*** Opening of DATA SECTION ***
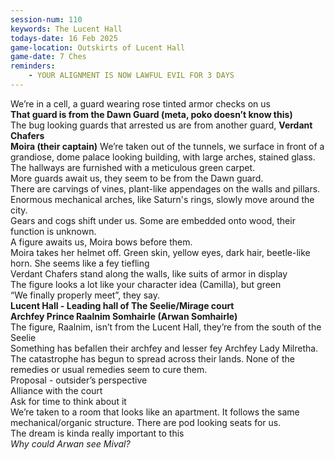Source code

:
 ```yaml
---
session-num: 110
keywords: The Lucent Hall
todays-date: 16 Feb 2025
game-location: Outskirts of Lucent Hall
game-date: 7 Ches
reminders:
    - YOUR ALIGNMENT IS NOW LAWFUL EVIL FOR 3 DAYS
---
```

We’re in a cell, a guard wearing rose tinted armor checks on us\
**That guard is from the Dawn Guard (meta, poko doesn’t know this)**\
The bug looking guards that arrested us are from another guard, **Verdant Chafers**\
**Moira (their captain)**
We’re taken out of the tunnels, we surface in front of a grandiose, dome palace looking building, with large arches, stained glass. The hallways are furnished with a meticulous green carpet. \
More guards await us, they seem to be from the Dawn guard. \
There are carvings of vines, plant-like appendages on the walls and pillars. \
Enormous mechanical arches, like Saturn's rings, slowly move around the city.\
Gears and cogs shift under us. Some are embedded onto wood, their function is unknown. \
A figure awaits us, Moira bows before them. \
Moira takes her helmet off. Green skin, yellow eyes, dark hair, beetle-like horn. She seems like a fey tiefling \
Verdant Chafers stand along the walls, like suits of armor in display \
The figure looks a lot like your character idea (Camilla), but green \
“We finally properly meet”, they say. \
**Lucent Hall - Leading hall of The Seelie/Mirage court**\
**Archfey Prince Raalnim Somhairle (Arwan Somhairle)**\
The figure, Raalnim, isn’t from the Lucent Hall, they’re from the south of the Seelie\
Something has befallen their archfey and lesser fey Archfey Lady Milretha. The catastrophe has begun to spread across their lands. None of the remedies or usual remedies seem to cure them.\
Proposal - outsider’s perspective\
Alliance with the court\
Ask for time to think about it\
We’re taken to a room that looks like an apartment. It follows the same mechanical/organic structure. There are pod looking seats for us.\
The dream is kinda really important to this\
_Why could Arwan see Mival?_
*** Close of DATA SECTION ***
WHAT TO PRODUCE ▸ Out of the entries, pull every line that mentions "date".

EXERCISE SOLUTION ▸
todays-date: 16 Feb 2025
game-date: 7 Ches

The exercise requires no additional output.